(362b) CRE Division Practice Award Lecture: Water Gas Shift Over Industrial Cu Catalysts: A Mechanistic and Microkinetic Investigation
AIChE Annual Meeting
Wednesday, November 11, 2009 - 8:35am to 9:15am
Low temperature water gas shift (LTS) is a commercially important reaction that takes place over Cu-ZnO-Al2O3 catalyst. A very large number of fundamental studies have been carried out for this reaction including investigations of the reaction mechanism as typified by Refs. [1-4]. In short, discussions have centered around (a) the redox mechanism in which adsorbed H2O is dissociated to O* and OH* and the O* is removed via CO* to form CO2 ? where * indicates an active site, and (b) formate as a reactive intermediate. Recently, Gokhale et al.  using a DFT investigation of the LTS reaction on Cu(111) proposed a new mechanism that involves a reactive surface carboxyl.

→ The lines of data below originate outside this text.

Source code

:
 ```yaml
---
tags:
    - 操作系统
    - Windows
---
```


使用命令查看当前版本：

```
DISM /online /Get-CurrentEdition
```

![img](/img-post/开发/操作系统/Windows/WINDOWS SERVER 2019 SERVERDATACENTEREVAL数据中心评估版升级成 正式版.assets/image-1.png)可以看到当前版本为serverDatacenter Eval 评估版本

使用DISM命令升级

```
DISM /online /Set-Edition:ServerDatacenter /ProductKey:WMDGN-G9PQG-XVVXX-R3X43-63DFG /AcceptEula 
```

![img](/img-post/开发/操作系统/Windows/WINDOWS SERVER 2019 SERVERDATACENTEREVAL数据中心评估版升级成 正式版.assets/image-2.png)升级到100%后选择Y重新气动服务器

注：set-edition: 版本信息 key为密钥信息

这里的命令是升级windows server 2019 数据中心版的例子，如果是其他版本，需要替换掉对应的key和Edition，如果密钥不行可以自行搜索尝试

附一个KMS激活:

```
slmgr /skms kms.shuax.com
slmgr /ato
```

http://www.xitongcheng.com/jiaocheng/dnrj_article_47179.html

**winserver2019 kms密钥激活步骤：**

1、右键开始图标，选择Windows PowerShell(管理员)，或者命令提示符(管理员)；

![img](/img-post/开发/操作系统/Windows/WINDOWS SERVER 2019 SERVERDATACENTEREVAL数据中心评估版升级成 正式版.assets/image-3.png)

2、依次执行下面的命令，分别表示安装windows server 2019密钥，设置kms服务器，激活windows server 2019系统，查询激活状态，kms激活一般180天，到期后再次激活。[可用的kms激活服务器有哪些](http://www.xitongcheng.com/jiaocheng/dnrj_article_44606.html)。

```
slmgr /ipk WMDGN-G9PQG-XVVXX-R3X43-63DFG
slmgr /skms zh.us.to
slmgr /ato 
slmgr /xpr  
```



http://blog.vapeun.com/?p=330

Our study is aimed at resolving some of the argument over the elementary steps that best describe the catalytic cycle for the LTS reaction. To achieve this, we used the microkinetic modeling methodology pioneered by Dumesic , and analyzed our reactivity data using all elementary steps including those that described the redox mechanism, the formate mechanism, and the carboxyl mechanism. Importantly, by using all reactions together, we ensured that there was no bias towards any particular reactions to fit our data. We found the catalytic cycle for LTS on Cu to include the formation of COOH*, and its reaction with OH* to form CO2* and H2O*. We further found the reaction of CO2* and H* to form formate to be equilibrated but an important reaction, because even though its net rate was significantly lower than the rates of the reactions in the LTS catalytic cycle, the step ensured that there was significant coverage of bidentate formate on the Cu surface. Bidentate formate is a spectator species whose coverage increases with increasing pressure and decreases with increasing temperature. In summary, our investigation confirms that the formate mediated and redox mechanisms are unimportant, and shows that the LTS catalytic cycle involves the formation and reaction of a surface carboxyl intermediate.